━━ PROVIDED RECORDS

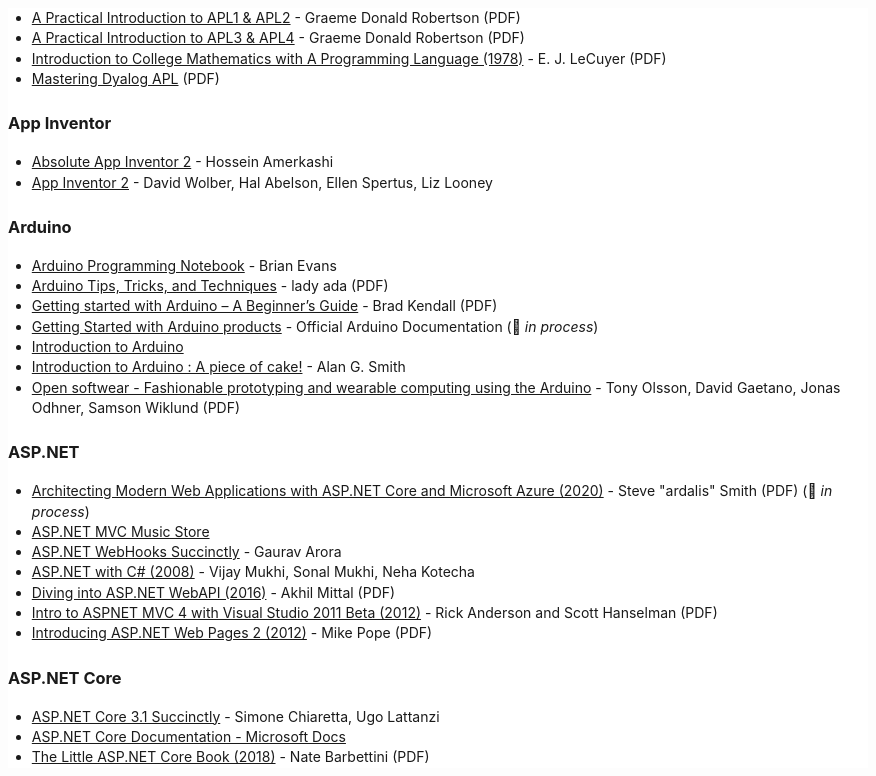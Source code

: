 - [A Practical Introduction to APL1 & APL2](http://robertson.uk.net) - Graeme Donald Robertson (PDF)
- [A Practical Introduction to APL3 & APL4](http://robertson.uk.net) - Graeme Donald Robertson (PDF)
- [Introduction to College Mathematics with A Programming Language (1978)](http://www.softwarepreservation.org/projects/apl/Books/CollegeMathematicswithAPL) - E. J. LeCuyer (PDF)
- [Mastering Dyalog APL](http://www.dyalog.com/mastering-dyalog-apl.htm) (PDF)

### App Inventor

- [Absolute App Inventor 2](https://amerkashi.wordpress.com/2015/02/16/absolute-app-inventor-2-book/) - Hossein Amerkashi
- [App Inventor 2](http://www.appinventor.org/book2) - David Wolber, Hal Abelson, Ellen Spertus, Liz Looney

### Arduino

- [Arduino Programming Notebook](http://www.lulu.com/shop/brian-evans/arduino-programming-notebook/ebook/product-18598708.html) - Brian Evans
- [Arduino Tips, Tricks, and Techniques](https://cdn-learn.adafruit.com/downloads/pdf/arduino-tips-tricks-and-techniques.pdf) - lady ada (PDF)
- [Getting started with Arduino – A Beginner’s Guide](http://manuals.makeuseof.com.s3.amazonaws.com/for-mobile/Arduino_-_MakeUseOf.com.pdf) - Brad Kendall (PDF)
- [Getting Started with Arduino products](https://www.arduino.cc/en/Guide) - Official Arduino Documentation (:construction: _in process_)
- [Introduction to Arduino](http://playground.arduino.cc/Main/ManualsAndCurriculum)
- [Introduction to Arduino : A piece of cake!](http://www.introtoarduino.com) - Alan G. Smith
- [Open softwear - Fashionable prototyping and wearable computing using the Arduino](https://openlibra.com/en/book/download/open-softwear-fashionable-prototyping-and-wearable-computing-using-the-arduino) - Tony Olsson, David Gaetano, Jonas Odhner, Samson Wiklund (PDF)

### ASP.NET

- [Architecting Modern Web Applications with ASP.NET Core and Microsoft Azure (2020)](https://aka.ms/webappebook) - Steve "ardalis" Smith (PDF) (:construction: _in process_)
- [ASP.NET MVC Music Store](http://mvcmusicstore.codeplex.com)
- [ASP.NET WebHooks Succinctly](https://www.syncfusion.com/ebooks/aspnet_webhooks_succinctly) - Gaurav Arora
- [ASP.NET with C# (2008)](http://www.vijaymukhi.com/documents/books/vsnet/content.htm) - Vijay Mukhi, Sonal Mukhi, Neha Kotecha
- [Diving into ASP.NET WebAPI (2016)](https://github.com/akhilmittal/FreeBooks/) - Akhil Mittal (PDF)
- [Intro to ASPNET MVC 4 with Visual Studio 2011 Beta (2012)](http://download.microsoft.com/download/0/f/b/0fbfaa46-2bfd-478f-8e56-7bf3c672df9d/intro%20to%20asp.net%20mvc%204%20with%20visual%20studio%20-%20beta.pdf) - Rick Anderson and Scott Hanselman (PDF)
- [Introducing ASP.NET Web Pages 2 (2012)](https://download.microsoft.com/download/0/F/B/0FBFAA46-2BFD-478F-8E56-7BF3C672DF9D/Introducing%20ASP.NET%20Web%20Pages%202.pdf) - Mike Pope (PDF)

### ASP.NET Core

- [ASP.NET Core 3.1 Succinctly](https://www.syncfusion.com/succinctly-free-ebooks/asp-net-core-3-1-succinctly) - Simone Chiaretta, Ugo Lattanzi
- [ASP.NET Core Documentation - Microsoft Docs](https://docs.microsoft.com/en-us/aspnet/core/?view=aspnetcore-5.0)
- [The Little ASP.NET Core Book (2018)](https://s3.amazonaws.com/recaffeinate-files/LittleAspNetCoreBook.pdf) - Nate Barbettini (PDF)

━━━━

Find where "- [Intro to" occurs in the data, and please write out that line through the last line exactly, with nothing else.

- [Intro to ASPNET MVC 4 with Visual Studio 2011 Beta (2012)](http://download.microsoft.com/download/0/f/b/0fbfaa46-2bfd-478f-8e56-7bf3c672df9d/intro%20to%20asp.net%20mvc%204%20with%20visual%20studio%20-%20beta.pdf) - Rick Anderson and Scott Hanselman (PDF)
- [Introducing ASP.NET Web Pages 2 (2012)](https://download.microsoft.com/download/0/F/B/0FBFAA46-2BFD-478F-8E56-7BF3C672DF9D/Introducing%20ASP.NET%20Web%20Pages%202.pdf) - Mike Pope (PDF)

### ASP.NET Core

- [ASP.NET Core 3.1 Succinctly](https://www.syncfusion.com/succinctly-free-ebooks/asp-net-core-3-1-succinctly) - Simone Chiaretta, Ugo Lattanzi
- [ASP.NET Core Documentation - Microsoft Docs](https://docs.microsoft.com/en-us/aspnet/core/?view=aspnetcore-5.0)
- [The Little ASP.NET Core Book (2018)](https://s3.amazonaws.com/recaffeinate-files/LittleAspNetCoreBook.pdf) - Nate Barbettini (PDF)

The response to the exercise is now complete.